───── GIVEN DATA ─────

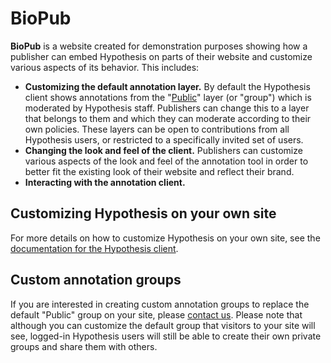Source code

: # BioPub

**BioPub** is a website created for demonstration purposes showing how a
publisher can embed Hypothesis on parts of their website and customize various
aspects of its behavior. This includes:

- **Customizing the default annotation layer.** By default the Hypothesis client
  shows annotations from the
  "[Public](https://hypothes.is/groups/__world__/public)" layer (or "group")
  which is moderated by Hypothesis staff. Publishers can change this to a layer
  that belongs to them and which they can moderate according to their own
  policies. These layers can be open to contributions from all Hypothesis users,
  or restricted to a specifically invited set of users.
- **Changing the look and feel of the client.** Publishers can customize various
  aspects of the look and feel of the annotation tool in order to better fit
  the existing look of their website and reflect their brand.
- **Interacting with the annotation client.**

## Customizing Hypothesis on your own site

For more details on how to customize Hypothesis on your own site, see the
[documentation for the Hypothesis
client](http://h-client.readthedocs.io/en/latest/publishers/).

## Custom annotation groups

If you are interested in creating custom annotation groups to replace the
default "Public" group on your site, please [contact
us](https://web.hypothes.is/contact/). Please note that although you can
customize the default group that visitors to your site will see, logged-in
Hypothesis users will still be able to create their own private groups and share
them with others.
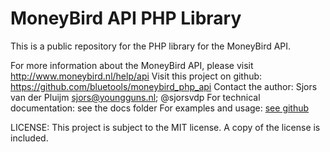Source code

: MoneyBird API PHP Library
=========================

This is a public repository for the PHP library for the MoneyBird API. 

For more information about the MoneyBird API, please visit http://www.moneybird.nl/help/api
Visit this project on github: https://github.com/bluetools/moneybird_php_api
Contact the author: Sjors van der Pluijm <sjors@youngguns.nl>; @sjorsvdp
For technical documentation: see the docs folder
For examples and usage: [see github](https://github.com/bluetools/moneybird_php_api/wiki/Examples)

LICENSE: This project is subject to the MIT license. A copy of the license is included.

─────

Copy out each line in the preceding records that contains "various".

publisher can embed Hypothesis on parts of their website and customize various
- **Changing the look and feel of the client.** Publishers can customize various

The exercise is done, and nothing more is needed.